A veterinary technician from an FAO project in Padukka, Sri Lanka, tests blood samples from cattle to ensure the rinderpest virus has not returned. FAO/I. Kodikara
A veterinary technician from an FAO project in Padukka, Sri Lanka, tests blood samples from cattle to ensure the rinderpest virus has not returned. FAO/I. Kodikara

UN urges for global moratorium on research using deadly livestock virus

The United Nations food agency is calling on countries to comply with a global moratorium on research using the live rinderpest virus to ensure that this deadly livestock disease remains eradicated.

“While rinderpest has been successfully eradicated, there may be some virus material that would be useful for research or vaccine development,” said the Food and Agriculture Organization’s (FAO) Chief Veterinary Officer, Juan Lubroth, noting that countries “must make absolutely sure that this material is kept in just a few high security laboratories to avoid any unacceptable risks.”

A highly infectious viral disease, rinderpest does not directly affect humans, but it takes just a few days for a sick animal to die and it can wipe out whole herds. The last known outbreak occurred in Kenya in 2001.

Rinderpest was officially declared eradicated by FAO and the World Organization for Animal Health (OIE) a year ago, meaning that the virus that causes this destructive livestock disease no longer circulates in animals and continues to exist only in laboratories.

In a news release, FAO stated it is working with OIE to bring about the destruction of potentially dangerous rinderpest virus samples and biological materials that are currently stored in more than 40 laboratories across the world, some under insufficient levels of biosecurity.
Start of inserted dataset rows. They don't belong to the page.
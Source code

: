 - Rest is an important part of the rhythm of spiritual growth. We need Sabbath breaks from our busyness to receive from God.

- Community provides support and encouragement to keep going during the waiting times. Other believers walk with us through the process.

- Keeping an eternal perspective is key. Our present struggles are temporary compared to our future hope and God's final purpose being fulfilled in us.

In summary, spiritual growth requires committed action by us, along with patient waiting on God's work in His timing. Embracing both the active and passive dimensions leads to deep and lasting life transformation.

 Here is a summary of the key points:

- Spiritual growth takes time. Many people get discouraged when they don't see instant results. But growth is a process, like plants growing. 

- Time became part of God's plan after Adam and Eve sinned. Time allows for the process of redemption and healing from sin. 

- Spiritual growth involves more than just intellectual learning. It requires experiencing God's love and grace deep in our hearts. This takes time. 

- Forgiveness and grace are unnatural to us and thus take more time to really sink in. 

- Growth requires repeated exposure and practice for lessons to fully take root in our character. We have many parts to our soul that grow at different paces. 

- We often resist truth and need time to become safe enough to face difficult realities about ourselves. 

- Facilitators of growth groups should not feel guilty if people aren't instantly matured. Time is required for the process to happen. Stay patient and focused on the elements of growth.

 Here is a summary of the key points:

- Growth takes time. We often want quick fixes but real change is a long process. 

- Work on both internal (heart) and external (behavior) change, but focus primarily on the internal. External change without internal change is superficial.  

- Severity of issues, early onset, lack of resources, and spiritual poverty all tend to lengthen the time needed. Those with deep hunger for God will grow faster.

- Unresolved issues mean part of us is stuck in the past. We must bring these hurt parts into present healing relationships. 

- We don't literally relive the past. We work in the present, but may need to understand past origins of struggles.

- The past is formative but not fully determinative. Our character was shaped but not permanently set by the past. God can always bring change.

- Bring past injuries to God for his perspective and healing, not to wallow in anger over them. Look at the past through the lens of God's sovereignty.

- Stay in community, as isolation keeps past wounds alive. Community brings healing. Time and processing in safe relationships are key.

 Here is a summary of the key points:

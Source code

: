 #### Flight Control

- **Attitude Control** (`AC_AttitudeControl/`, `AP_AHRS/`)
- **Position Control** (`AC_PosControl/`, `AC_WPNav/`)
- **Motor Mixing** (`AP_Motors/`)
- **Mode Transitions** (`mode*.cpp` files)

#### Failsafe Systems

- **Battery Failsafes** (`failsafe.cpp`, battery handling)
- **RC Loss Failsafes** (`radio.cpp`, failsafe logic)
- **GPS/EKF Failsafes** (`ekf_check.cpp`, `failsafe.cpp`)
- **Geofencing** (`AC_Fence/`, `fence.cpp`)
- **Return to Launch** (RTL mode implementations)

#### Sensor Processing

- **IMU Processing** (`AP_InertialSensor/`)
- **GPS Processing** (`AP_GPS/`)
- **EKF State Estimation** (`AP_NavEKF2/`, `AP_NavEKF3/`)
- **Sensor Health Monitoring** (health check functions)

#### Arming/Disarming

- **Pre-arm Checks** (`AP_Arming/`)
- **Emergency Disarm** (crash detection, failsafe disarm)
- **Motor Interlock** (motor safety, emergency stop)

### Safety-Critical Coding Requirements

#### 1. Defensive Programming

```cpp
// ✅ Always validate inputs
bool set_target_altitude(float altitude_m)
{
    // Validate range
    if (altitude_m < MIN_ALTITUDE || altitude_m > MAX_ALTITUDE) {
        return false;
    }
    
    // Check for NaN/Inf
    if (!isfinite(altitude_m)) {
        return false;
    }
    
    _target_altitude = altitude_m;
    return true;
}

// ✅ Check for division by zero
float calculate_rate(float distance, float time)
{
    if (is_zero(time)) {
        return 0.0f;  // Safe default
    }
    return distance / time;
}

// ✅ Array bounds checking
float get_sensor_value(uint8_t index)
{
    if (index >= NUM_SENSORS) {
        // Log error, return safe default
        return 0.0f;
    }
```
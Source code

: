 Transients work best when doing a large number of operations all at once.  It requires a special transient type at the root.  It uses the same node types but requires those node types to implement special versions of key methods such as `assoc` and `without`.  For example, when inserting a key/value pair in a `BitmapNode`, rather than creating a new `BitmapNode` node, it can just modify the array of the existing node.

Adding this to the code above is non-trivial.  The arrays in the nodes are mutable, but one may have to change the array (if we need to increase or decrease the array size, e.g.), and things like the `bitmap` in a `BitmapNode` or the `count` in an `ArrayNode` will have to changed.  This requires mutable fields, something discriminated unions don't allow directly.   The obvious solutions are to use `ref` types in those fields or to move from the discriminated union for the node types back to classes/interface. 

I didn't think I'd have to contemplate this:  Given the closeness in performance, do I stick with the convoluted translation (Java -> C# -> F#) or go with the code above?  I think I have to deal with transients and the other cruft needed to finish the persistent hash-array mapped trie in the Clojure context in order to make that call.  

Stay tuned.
“Virus samples must be kept safely or otherwise they should be destroyed,” Mr. Lubroth said. “We must remain vigilant so that rinderpest remains a disease of the past, consigned to history and the textbooks of veterinarians to benefit from the lessons we’ve learned.”

In two international resolutions passed last year, OIE and FAO member countries agreed to destroy remaining stocks of rinderpest virus or to safely store them in a limited number of relevant high containment laboratories approved by both organizations. They also agreed to ban any research that uses the live virus, unless approved by FAO and OIE.

“The moratorium will remain in place and all future research proposals should be submitted to OIE and FAO for approval, in keeping with the 2011 resolutions,” the news release stated.

The two organizations said destroying the virus is a priority. They will provide guidance and support to laboratories to help them transport virus-containing materials to an FAO/OIE-approved high containment facility for biologically secure storage.

FAO also underlined that it would maintain sufficient levels of monitoring and surveillance for rinderpest virus outbreaks until 2020.